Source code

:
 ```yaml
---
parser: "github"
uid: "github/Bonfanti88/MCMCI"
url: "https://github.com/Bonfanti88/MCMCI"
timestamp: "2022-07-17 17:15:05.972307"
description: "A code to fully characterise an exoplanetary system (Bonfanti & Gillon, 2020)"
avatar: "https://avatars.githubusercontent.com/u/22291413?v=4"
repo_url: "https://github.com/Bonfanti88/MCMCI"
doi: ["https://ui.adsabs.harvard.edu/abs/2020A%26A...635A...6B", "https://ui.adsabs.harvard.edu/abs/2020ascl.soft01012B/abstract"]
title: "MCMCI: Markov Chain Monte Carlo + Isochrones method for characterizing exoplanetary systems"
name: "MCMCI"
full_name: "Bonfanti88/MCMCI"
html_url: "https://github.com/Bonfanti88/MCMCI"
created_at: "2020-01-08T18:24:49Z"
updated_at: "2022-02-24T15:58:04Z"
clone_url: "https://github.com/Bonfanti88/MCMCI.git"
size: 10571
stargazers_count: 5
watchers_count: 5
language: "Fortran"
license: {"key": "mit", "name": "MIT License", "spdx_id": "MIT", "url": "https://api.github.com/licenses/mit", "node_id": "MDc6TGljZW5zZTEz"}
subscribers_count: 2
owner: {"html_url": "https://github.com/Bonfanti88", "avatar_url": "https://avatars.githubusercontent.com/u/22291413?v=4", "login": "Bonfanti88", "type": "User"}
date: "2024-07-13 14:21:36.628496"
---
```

========================

Exercise requirements — Look through the entries above and report each line where the string "exoplanetary" occurs.

Task solution —
description: "A code to fully characterise an exoplanetary system (Bonfanti & Gillon, 2020)"
title: "MCMCI: Markov Chain Monte Carlo + Isochrones method for characterizing exoplanetary systems"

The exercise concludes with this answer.